-------- Records provided --------

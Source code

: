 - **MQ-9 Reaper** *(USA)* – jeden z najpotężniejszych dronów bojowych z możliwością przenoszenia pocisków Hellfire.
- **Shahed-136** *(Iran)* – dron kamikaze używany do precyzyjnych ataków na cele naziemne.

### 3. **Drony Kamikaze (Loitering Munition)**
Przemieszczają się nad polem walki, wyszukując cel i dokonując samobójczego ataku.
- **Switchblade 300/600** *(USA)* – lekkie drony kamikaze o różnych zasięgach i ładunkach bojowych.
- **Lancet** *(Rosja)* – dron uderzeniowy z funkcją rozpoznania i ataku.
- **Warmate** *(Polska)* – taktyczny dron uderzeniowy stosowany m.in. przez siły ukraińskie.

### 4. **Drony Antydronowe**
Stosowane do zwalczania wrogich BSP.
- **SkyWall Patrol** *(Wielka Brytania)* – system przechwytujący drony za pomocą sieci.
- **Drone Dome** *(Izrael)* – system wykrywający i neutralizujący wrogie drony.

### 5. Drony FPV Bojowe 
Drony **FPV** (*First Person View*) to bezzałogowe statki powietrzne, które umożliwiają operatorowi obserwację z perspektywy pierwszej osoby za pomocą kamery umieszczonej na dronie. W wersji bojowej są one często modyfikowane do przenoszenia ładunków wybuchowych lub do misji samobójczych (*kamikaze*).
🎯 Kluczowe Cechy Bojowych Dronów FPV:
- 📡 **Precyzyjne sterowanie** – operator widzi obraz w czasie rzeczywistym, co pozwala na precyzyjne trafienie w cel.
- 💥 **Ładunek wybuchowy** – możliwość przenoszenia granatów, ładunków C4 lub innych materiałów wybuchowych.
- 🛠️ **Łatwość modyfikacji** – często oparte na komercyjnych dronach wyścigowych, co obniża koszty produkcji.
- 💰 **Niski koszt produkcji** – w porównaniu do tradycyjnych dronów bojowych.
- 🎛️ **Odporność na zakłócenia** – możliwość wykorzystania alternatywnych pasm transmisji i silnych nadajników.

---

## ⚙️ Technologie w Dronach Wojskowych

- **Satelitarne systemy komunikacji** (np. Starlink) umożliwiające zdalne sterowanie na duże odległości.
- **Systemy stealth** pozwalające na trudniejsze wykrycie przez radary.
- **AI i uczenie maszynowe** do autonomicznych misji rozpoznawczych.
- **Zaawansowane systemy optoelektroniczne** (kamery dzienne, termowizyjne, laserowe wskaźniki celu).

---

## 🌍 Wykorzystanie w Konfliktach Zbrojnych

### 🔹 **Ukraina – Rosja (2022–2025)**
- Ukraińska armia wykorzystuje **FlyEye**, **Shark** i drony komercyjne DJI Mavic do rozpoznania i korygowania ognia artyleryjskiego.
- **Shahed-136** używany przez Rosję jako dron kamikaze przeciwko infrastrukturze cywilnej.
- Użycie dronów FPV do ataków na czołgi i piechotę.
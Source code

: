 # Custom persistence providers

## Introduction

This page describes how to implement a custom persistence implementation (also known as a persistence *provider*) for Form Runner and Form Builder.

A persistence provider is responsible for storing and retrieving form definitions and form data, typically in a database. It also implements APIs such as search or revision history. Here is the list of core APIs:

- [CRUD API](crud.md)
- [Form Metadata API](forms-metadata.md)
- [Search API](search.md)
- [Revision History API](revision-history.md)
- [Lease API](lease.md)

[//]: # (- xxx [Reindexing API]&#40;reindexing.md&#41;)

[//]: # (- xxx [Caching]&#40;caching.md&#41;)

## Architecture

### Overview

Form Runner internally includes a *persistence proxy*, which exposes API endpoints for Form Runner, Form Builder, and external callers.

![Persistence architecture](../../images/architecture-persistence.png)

--------

◆ What to do ◆
From the first line above through the line that contains "Przemieszczają się nad", quote each line exactly. Output nothing more.

◆ The completed task ◆
Source code

: - **MQ-9 Reaper** *(USA)* – jeden z najpotężniejszych dronów bojowych z możliwością przenoszenia pocisków Hellfire.
- **Shahed-136** *(Iran)* – dron kamikaze używany do precyzyjnych ataków na cele naziemne.

### 3. **Drony Kamikaze (Loitering Munition)**
Przemieszczają się nad polem walki, wyszukując cel i dokonując samobójczego ataku.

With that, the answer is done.